+++ DATASET CONTENT

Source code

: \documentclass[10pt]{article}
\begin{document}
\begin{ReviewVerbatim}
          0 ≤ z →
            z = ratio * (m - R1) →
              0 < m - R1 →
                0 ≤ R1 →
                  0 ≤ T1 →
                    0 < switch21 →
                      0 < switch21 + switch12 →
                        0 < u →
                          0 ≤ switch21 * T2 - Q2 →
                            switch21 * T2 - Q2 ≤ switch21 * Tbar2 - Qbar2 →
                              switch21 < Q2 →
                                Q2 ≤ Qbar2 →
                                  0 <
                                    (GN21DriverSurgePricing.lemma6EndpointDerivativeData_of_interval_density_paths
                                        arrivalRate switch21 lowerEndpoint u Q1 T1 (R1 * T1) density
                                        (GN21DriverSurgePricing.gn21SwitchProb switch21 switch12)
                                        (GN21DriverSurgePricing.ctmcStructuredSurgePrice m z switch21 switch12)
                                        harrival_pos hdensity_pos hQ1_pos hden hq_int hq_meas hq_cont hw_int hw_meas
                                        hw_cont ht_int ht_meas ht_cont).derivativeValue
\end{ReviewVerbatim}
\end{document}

++++++

_ACTIVITY_
Please return exactly the lines that run from the line with "(GN21DriverSurgePricing.gn21SwitchProb switch21 switch12)" through the end of the records above, both included, and nothing more.

_SOLUTION TO THIS TASK_
                                        (GN21DriverSurgePricing.gn21SwitchProb switch21 switch12)
                                        (GN21DriverSurgePricing.ctmcStructuredSurgePrice m z switch21 switch12)
                                        harrival_pos hdensity_pos hQ1_pos hden hq_int hq_meas hq_cont hw_int hw_meas
                                        hw_cont ht_int ht_meas ht_cont).derivativeValue
\end{ReviewVerbatim}
\end{document}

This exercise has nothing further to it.